Understanding nginx location blocks and rewrite rules

I recently moved a cakePHP website from an Apache server to an Nginx one. I had to translate url rewriting rules from one syntax to the other, and here is what I learned.

First of all, Nginx internal logic for processing rewrite rules is not as straightforward as Apache. In Apache, rules are processed in the order in which they appear in your config file/.htaccess. In Nginx, they follow a more complex pattern.

Initial Apache rules

First of all, here are the (simplified) set of rules I had to convert :

RewriteRule ^(css|js)/packed_(.*)$ $1/packed/$2 [L]

RewriteRule ^files/([0-9]{4})/([0-9]{2})/([0-9]{2})/([[:alnum:]]{8}-[[:alnum:]]{4}-[[:alnum:]]{4}-[[:alnum:]]{4}-[[:alnum:]]{12})/(.*)\.(.{3,4})    /files/$1/$2/$3/$4.$6 [L]

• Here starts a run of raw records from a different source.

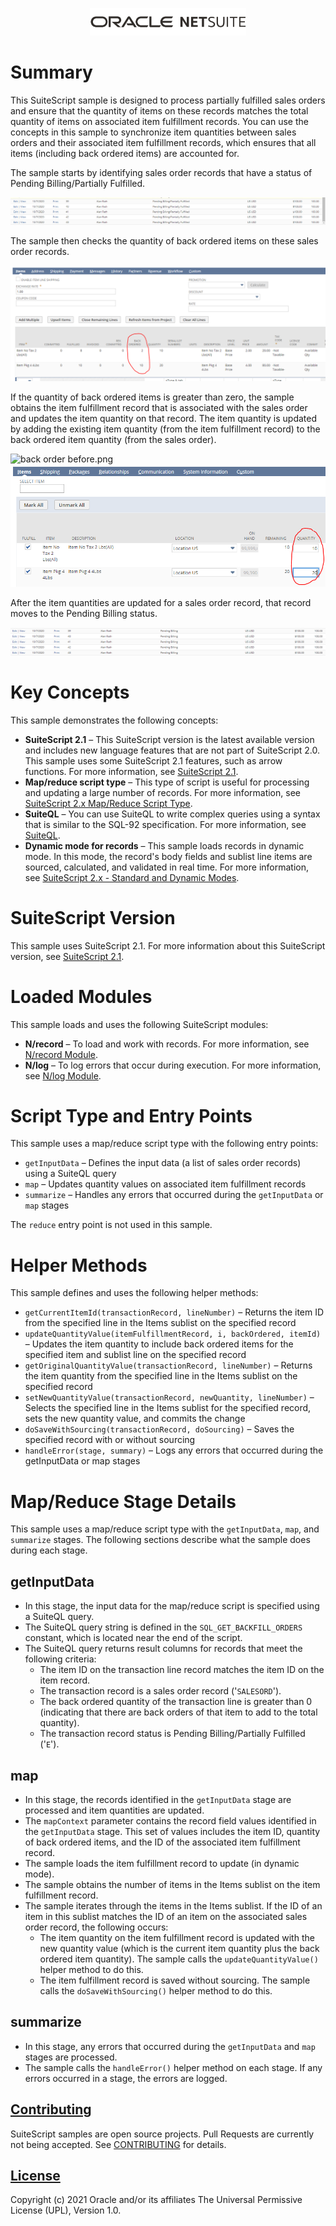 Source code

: <p align="center"><a href="#"><img width="250" src="assets/oracle_netsuite_logo.png"></a></p>

# Summary
This SuiteScript sample is designed to process partially fulfilled sales orders and ensure that the quantity of items on these records matches the total quantity of items on associated item fulfillment records. You can use the concepts in this sample to synchronize item quantities between sales orders and their associated item fulfillment records, which ensures that all items (including back ordered items) are accounted for.

The sample starts by identifying sales order records that have a status of Pending Billing/Partially Fulfilled.

<img alt="sales order.png" class="js-lazy-loaded qa-js-lazy-loaded" src="assets/sales order.png" loading="lazy">

The sample then checks the quantity of back ordered items on these sales order records.

<img alt="sales order record.png" class="js-lazy-loaded qa-js-lazy-loaded" src="assets/sales order record.png" loading="lazy">

If the quantity of back ordered items is greater than zero, the sample obtains the item fulfillment record that is associated with the sales order and updates the item quantity on that record. The item quantity is updated by adding the existing item quantity (from the item fulfillment record) to the back ordered item quantity (from the sales order).

<img alt="back order before.png" class="js-lazy-loaded qa-js-lazy-loaded" src="assets/back order before.png" loading="lazy">

<img alt="back order after.png" class="js-lazy-loaded qa-js-lazy-loaded" src="assets/back order after.png" loading="lazy">

After the item quantities are updated for a sales order record, that record moves to the Pending Billing status.

<img alt="updated sales order.png" class="js-lazy-loaded qa-js-lazy-loaded" src="assets/updated sales order.png" loading="lazy">

# Key Concepts
This sample demonstrates the following concepts:

* **SuiteScript 2.1** – This SuiteScript version is the latest available version and includes new language features that are not part of SuiteScript 2.0. This sample uses some SuiteScript 2.1 features, such as arrow functions. For more information, see [SuiteScript 2.1](https://docs.oracle.com/en/cloud/saas/netsuite/ns-online-help/chapter_156042690639.html#SuiteScript-2.1).
* **Map/reduce script type** – This type of script is useful for processing and updating a large number of records. For more information, see [SuiteScript 2.x Map/Reduce Script Type](https://docs.oracle.com/en/cloud/saas/netsuite/ns-online-help/section_4387799161.html#SuiteScript-2.x-Map%2FReduce-Script-Type).
* **SuiteQL** – You can use SuiteQL to write complex queries using a syntax that is similar to the SQL-92 specification. For more information, see [SuiteQL](https://docs.oracle.com/en/cloud/saas/netsuite/ns-online-help/section_156257770590.html#SuiteQL).
* **Dynamic mode for records** – This sample loads records in dynamic mode. In this mode, the record's body fields and sublist line items are sourced, calculated, and validated in real time. For more information, see [SuiteScript 2.x - Standard and Dynamic Modes](https://docs.oracle.com/en/cloud/saas/netsuite/ns-online-help/section_1524156901.html#SuiteScript-2.x-Standard-and-Dynamic-Modes).

# SuiteScript Version
This sample uses SuiteScript 2.1. For more information about this SuiteScript version, see [SuiteScript 2.1](https://docs.oracle.com/en/cloud/saas/netsuite/ns-online-help/chapter_156042690639.html#SuiteScript-2.1).

# Loaded Modules
This sample loads and uses the following SuiteScript modules:

* **N/record** – To load and work with records. For more information, see [N/record Module](https://docs.oracle.com/en/cloud/saas/netsuite/ns-online-help/section_4267255811.html#N%2Frecord-Module).
* **N/log** – To log errors that occur during execution. For more information, see [N/log Module](https://docs.oracle.com/en/cloud/saas/netsuite/ns-online-help/section_4574548135.html#N%2Flog-Module).

# Script Type and Entry Points
This sample uses a map/reduce script type with the following entry points:

* `getInputData` – Defines the input data (a list of sales order records) using a SuiteQL query
* `map` – Updates quantity values on associated item fulfillment records
* `summarize` – Handles any errors that occurred during the `getInputData` or `map` stages

The `reduce` entry point is not used in this sample.

# Helper Methods
This sample defines and uses the following helper methods:

* `getCurrentItemId(transactionRecord, lineNumber)` – Returns the item ID from the specified line in the Items sublist on the specified record
* `updateQuantityValue(itemFulfillmentRecord, i, backOrdered, itemId)` – Updates the item quantity to include back ordered items for the specified item and sublist line on the specified record
* `getOriginalQuantityValue(transactionRecord, lineNumber)` – Returns the item quantity from the specified line in the Items sublist on the specified record
* `setNewQuantityValue(transactionRecord, newQuantity, lineNumber)` – Selects the specified line in the Items sublist for the specified record, sets the new quantity value, and commits the change
* `doSaveWithSourcing(transactionRecord, doSourcing)` – Saves the specified record with or without sourcing
* `handleError(stage, summary)` – Logs any errors that occurred during the getInputData or map stages

# Map/Reduce Stage Details
This sample uses a map/reduce script type with the `getInputData`, `map`, and `summarize` stages. The following sections describe what the sample does during each stage.

## getInputData
* In this stage, the input data for the map/reduce script is specified using a SuiteQL query.
* The SuiteQL query string is defined in the `SQL_GET_BACKFILL_ORDERS` constant, which is located near the end of the script.
* The SuiteQL query returns result columns for records that meet the following criteria:
    * The item ID on the transaction line record matches the item ID on the item record.
    * The transaction record is a sales order record ('`SALESORD`').
    * The back ordered quantity of the transaction line is greater than 0 (indicating that there are back orders of that item to add to the total quantity).
    * The transaction record status is Pending Billing/Partially Fulfilled ('`E`').

## map
* In this stage, the records identified in the `getInputData` stage are processed and item quantities are updated.
* The `mapContext` parameter contains the record field values identified in the `getInputData` stage. This set of values includes the item ID, quantity of back ordered items, and the ID of the associated item fulfillment record.
* The sample loads the item fulfillment record to update (in dynamic mode).
* The sample obtains the number of items in the Items sublist on the item fulfillment record.
* The sample iterates through the items in the Items sublist. If the ID of an item in this sublist matches the ID of an item on the associated sales order record, the following occurs:
    * The item quantity on the item fulfillment record is updated with the new quantity value (which is the current item quantity plus the back ordered item quantity). The sample calls the `updateQuantityValue()` helper method to do this.
    * The item fulfillment record is saved without sourcing. The sample calls the `doSaveWithSourcing()` helper method to do this.

## summarize
* In this stage, any errors that occurred during the `getInputData` and `map` stages are processed.
* The sample calls the `handleError()` helper method on each stage. If any errors occurred in a stage, the errors are logged.
## [Contributing](./CONTRIBUTING.md)
SuiteScript samples are open source projects. Pull Requests are currently not being accepted. See [CONTRIBUTING](./CONTRIBUTING.md) for details.

## [License](./LICENSE.txt)
Copyright (c) 2021 Oracle and/or its affiliates The Universal Permissive License (UPL), Version 1.0.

RewriteCond %{REQUEST_FILENAME} !-d
RewriteCond %{REQUEST_FILENAME} !-f
RewriteRule ^(.*)$ index.php?url=$1 [QSA,L]

The first rule deals with compressed css and js files. Minified css and js files are saved in /css/packed/ with a filename made of a md5 hash of the original filenames and a timestamp. So a url of /css/packed_6e4f31ffc48b6_1330851887.css will actually return the file located in /css/packed/6e4f31ffc48b6_1330851887.css

The second rule is about media files uploaded on the server. Each uploaded file is stored in the /files/ directory, in a subfolder made from the uploading date (like /files/2012/08/25/). The actual file is given a UUID when saved, and this UUID is used as its filename on disk. The rewrite rule allow the use of any custom filename when linking the file. This helps for SEO purposes as well as making it more user-friendly when we present a download to our users. So /files/2012/08/25/50483446-4b00-4d5b-8498-763e45a3e447/Subscription_form.pdf actually returns the file at /files/2012/09/06/50483446-4b00-4d5b-8498-763e45a3e447.pdf

And the last rule is the default cakePHP rewrite rule. It first checks if the requested url points to an existing directory or file, and if not dispatch it to the main entry point : index.php with the requested url as a parameter.

Converting it to Nginx

Rewrite rules in Nginx are usually found in location blocks. There are several ways you can define a location block, and it affects the order in which the rules will be parsed.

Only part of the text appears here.